Extracted records
━━━━━━━━━━
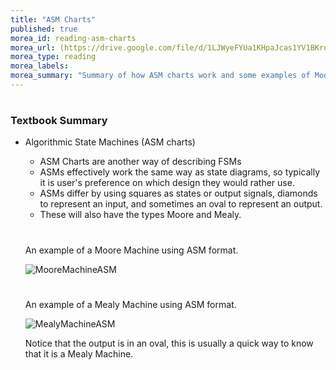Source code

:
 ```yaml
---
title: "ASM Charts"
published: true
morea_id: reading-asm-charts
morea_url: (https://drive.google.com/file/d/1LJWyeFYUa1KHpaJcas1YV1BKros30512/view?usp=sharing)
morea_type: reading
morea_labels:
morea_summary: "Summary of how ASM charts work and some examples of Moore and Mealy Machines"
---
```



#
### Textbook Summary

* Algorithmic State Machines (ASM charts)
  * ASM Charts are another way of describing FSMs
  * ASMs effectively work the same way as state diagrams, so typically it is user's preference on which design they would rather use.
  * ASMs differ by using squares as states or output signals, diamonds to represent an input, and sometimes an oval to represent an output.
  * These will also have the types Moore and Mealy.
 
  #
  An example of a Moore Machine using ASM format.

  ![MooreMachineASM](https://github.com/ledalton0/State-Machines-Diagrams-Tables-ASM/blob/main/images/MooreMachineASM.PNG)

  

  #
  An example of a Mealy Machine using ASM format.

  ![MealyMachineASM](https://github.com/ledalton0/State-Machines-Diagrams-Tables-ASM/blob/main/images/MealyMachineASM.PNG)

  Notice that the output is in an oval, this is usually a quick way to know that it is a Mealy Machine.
━━━━━━━━━━
Task instructions: Every line of the data is to be transcribed exactly, and no picture is to be included.

Answer to this problem:
Source code

:
 ```yaml
---
title: "ASM Charts"
published: true
morea_id: reading-asm-charts
morea_url: (https://drive.google.com/file/d/1LJWyeFYUa1KHpaJcas1YV1BKros30512/view?usp=sharing)
morea_type: reading
morea_labels:
morea_summary: "Summary of how ASM charts work and some examples of Moore and Mealy Machines"
---
```



#
### Textbook Summary

* Algorithmic State Machines (ASM charts)
  * ASM Charts are another way of describing FSMs
  * ASMs effectively work the same way as state diagrams, so typically it is user's preference on which design they would rather use.
  * ASMs differ by using squares as states or output signals, diamonds to represent an input, and sometimes an oval to represent an output.
  * These will also have the types Moore and Mealy.
 
  #
  An example of a Moore Machine using ASM format.

  ![MooreMachineASM](https://github.com/ledalton0/State-Machines-Diagrams-Tables-ASM/blob/main/images/MooreMachineASM.PNG)

  

  #
  An example of a Mealy Machine using ASM format.

  ![MealyMachineASM](https://github.com/ledalton0/State-Machines-Diagrams-Tables-ASM/blob/main/images/MealyMachineASM.PNG)

  Notice that the output is in an oval, this is usually a quick way to know that it is a Mealy Machine.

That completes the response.